<
https://theconversation.com/a-weird-phrase-is-plaguing-scientific-papers-and-we-traced-it-back-to-a-glitch-in-ai-training-data-254463>
theconversation.com
A weird phrase is plaguing scientific papers – and we traced it
back to a glitch in AI training data
Rayane El Masri
Earlier this year, scientists discovered a peculiar term
appearing in published papers: “vegetative electron microscopy”.
This phrase, which sounds technical but is actually nonsense,
has become a “digital fossil” – an error preserved and
reinforced in artificial intelligence (AI) systems that is
nearly impossible to remove from our knowledge repositories.
Like biological fossils trapped in rock, these digital artefacts
may become permanent fixtures in our information ecosystem.

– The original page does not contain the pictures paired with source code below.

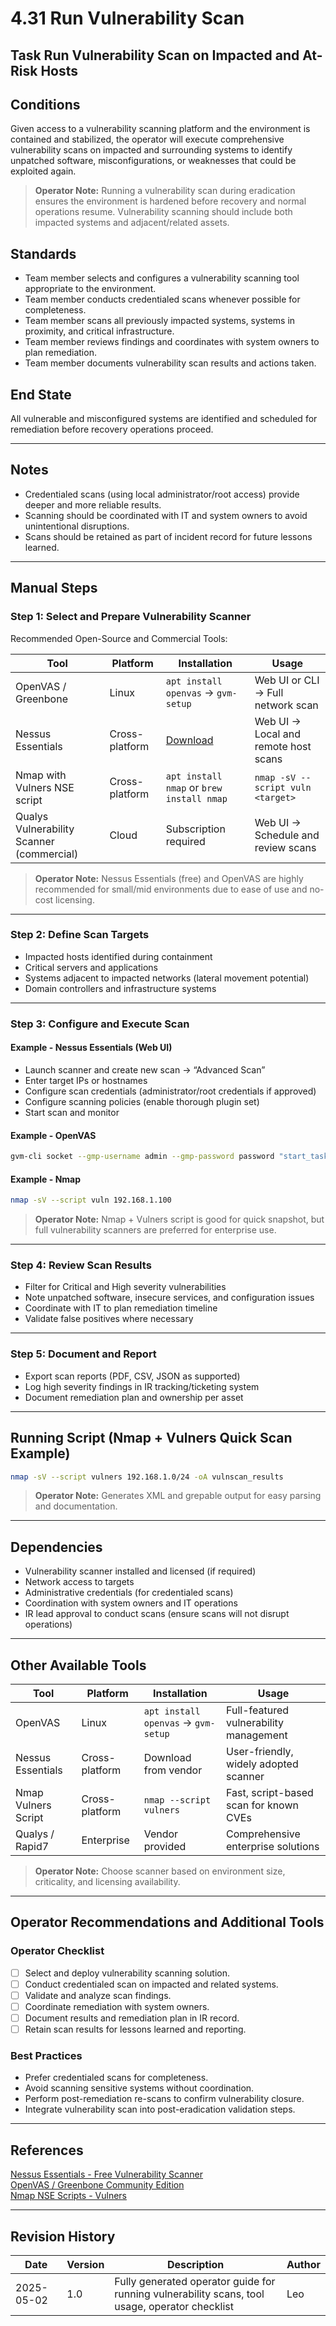 # 4.31 Run Vulnerability Scan

## Task Run Vulnerability Scan on Impacted and At-Risk Hosts

## Conditions

Given access to a vulnerability scanning platform and the environment is contained and stabilized, the operator will execute comprehensive vulnerability scans on impacted and surrounding systems to identify unpatched software, misconfigurations, or weaknesses that could be exploited again.

> **Operator Note:** Running a vulnerability scan during eradication ensures the environment is hardened before recovery and normal operations resume. Vulnerability scanning should include both impacted systems and adjacent/related assets.

## Standards

* Team member selects and configures a vulnerability scanning tool appropriate to the environment.
* Team member conducts credentialed scans whenever possible for completeness.
* Team member scans all previously impacted systems, systems in proximity, and critical infrastructure.
* Team member reviews findings and coordinates with system owners to plan remediation.
* Team member documents vulnerability scan results and actions taken.

## End State

All vulnerable and misconfigured systems are identified and scheduled for remediation before recovery operations proceed.

---

## Notes

- Credentialed scans (using local administrator/root access) provide deeper and more reliable results.  
- Scanning should be coordinated with IT and system owners to avoid unintentional disruptions.  
- Scans should be retained as part of incident record for future lessons learned.

---

## Manual Steps

### Step 1: Select and Prepare Vulnerability Scanner

Recommended Open-Source and Commercial Tools:

| Tool | Platform | Installation | Usage |
|------|----------|--------------|-------|
| OpenVAS / Greenbone | Linux | `apt install openvas` → `gvm-setup` | Web UI or CLI → Full network scan |
| Nessus Essentials | Cross-platform | [Download](https://www.tenable.com/products/nessus/nessus-essentials) | Web UI → Local and remote host scans |
| Nmap with Vulners NSE script | Cross-platform | `apt install nmap` or `brew install nmap` | `nmap -sV --script vuln <target>` |
| Qualys Vulnerability Scanner (commercial) | Cloud | Subscription required | Web UI → Schedule and review scans |

> **Operator Note:** Nessus Essentials (free) and OpenVAS are highly recommended for small/mid environments due to ease of use and no-cost licensing.

---

### Step 2: Define Scan Targets

- Impacted hosts identified during containment
- Critical servers and applications
- Systems adjacent to impacted networks (lateral movement potential)
- Domain controllers and infrastructure systems

---

### Step 3: Configure and Execute Scan

#### Example - Nessus Essentials (Web UI)

- Launch scanner and create new scan → “Advanced Scan”
- Enter target IPs or hostnames
- Configure scan credentials (administrator/root credentials if approved)
- Configure scanning policies (enable thorough plugin set)
- Start scan and monitor

#### Example - OpenVAS

```bash
gvm-cli socket --gmp-username admin --gmp-password password "start_task task_id"
```

#### Example - Nmap

```bash
nmap -sV --script vuln 192.168.1.100
```

> **Operator Note:** Nmap + Vulners script is good for quick snapshot, but full vulnerability scanners are preferred for enterprise use.

---

### Step 4: Review Scan Results

- Filter for Critical and High severity vulnerabilities
- Note unpatched software, insecure services, and configuration issues
- Coordinate with IT to plan remediation timeline
- Validate false positives where necessary

---

### Step 5: Document and Report

- Export scan reports (PDF, CSV, JSON as supported)
- Log high severity findings in IR tracking/ticketing system
- Document remediation plan and ownership per asset

---

## Running Script (Nmap + Vulners Quick Scan Example)

```bash
nmap -sV --script vulners 192.168.1.0/24 -oA vulnscan_results
```

> **Operator Note:** Generates XML and grepable output for easy parsing and documentation.

---

## Dependencies

* Vulnerability scanner installed and licensed (if required)
* Network access to targets
* Administrative credentials (for credentialed scans)
* Coordination with system owners and IT operations
* IR lead approval to conduct scans (ensure scans will not disrupt operations)

---

## Other Available Tools

| Tool | Platform | Installation | Usage |
|------|----------|--------------|-------|
| OpenVAS | Linux | `apt install openvas` → `gvm-setup` | Full-featured vulnerability management |
| Nessus Essentials | Cross-platform | Download from vendor | User-friendly, widely adopted scanner |
| Nmap Vulners Script | Cross-platform | `nmap --script vulners` | Fast, script-based scan for known CVEs |
| Qualys / Rapid7 | Enterprise | Vendor provided | Comprehensive enterprise solutions |

> **Operator Note:** Choose scanner based on environment size, criticality, and licensing availability.

---

## Operator Recommendations and Additional Tools

### Operator Checklist

- [ ] Select and deploy vulnerability scanning solution.
- [ ] Conduct credentialed scan on impacted and related systems.
- [ ] Validate and analyze scan findings.
- [ ] Coordinate remediation with system owners.
- [ ] Document results and remediation plan in IR record.
- [ ] Retain scan results for lessons learned and reporting.

### Best Practices

- Prefer credentialed scans for completeness.
- Avoid scanning sensitive systems without coordination.
- Perform post-remediation re-scans to confirm vulnerability closure.
- Integrate vulnerability scan into post-eradication validation steps.

---

## References

[Nessus Essentials - Free Vulnerability Scanner](https://www.tenable.com/products/nessus/nessus-essentials)  
[OpenVAS / Greenbone Community Edition](https://www.greenbone.net/en/community-edition/)  
[Nmap NSE Scripts - Vulners](https://nmap.org/nsedoc/scripts/vulners.html)

---

## Revision History

| Date | Version | Description | Author |
|------|---------|-------------|--------|
| 2025-05-02 | 1.0 | Fully generated operator guide for running vulnerability scans, tool usage, operator checklist | Leo |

The case of vegetative electron microscopy offers a troubling
glimpse into how AI systems can perpetuate and amplify errors
throughout our collective knowledge.
A bad scan and an error in translation
Vegetative electron microscopy appears to have originated
through a remarkable coincidence of unrelated errors.
First, two papers from the 1950s, published in the journal
Bacteriological Reviews, were scanned and digitised.
However, the digitising process erroneously combined
“vegetative” from one column of text with “electron” from
another. As a result, the phantom term was created.
Decades later, “vegetative electron microscopy” turned up in
some Iranian scientific papers. In 2017 and 2019, two papers
used the term in English captions and abstracts.
This appears to be due to a translation error. In Farsi, the
words for “vegetative” and “scanning” differ by only a single
dot.
An error on the rise
The upshot? As of today, “vegetative electron microscopy”
appears in 22 papers, according to Google Scholar. One was the
subject of a contested retraction from a Springer Nature
journal, and Elsevier issued a correction for another.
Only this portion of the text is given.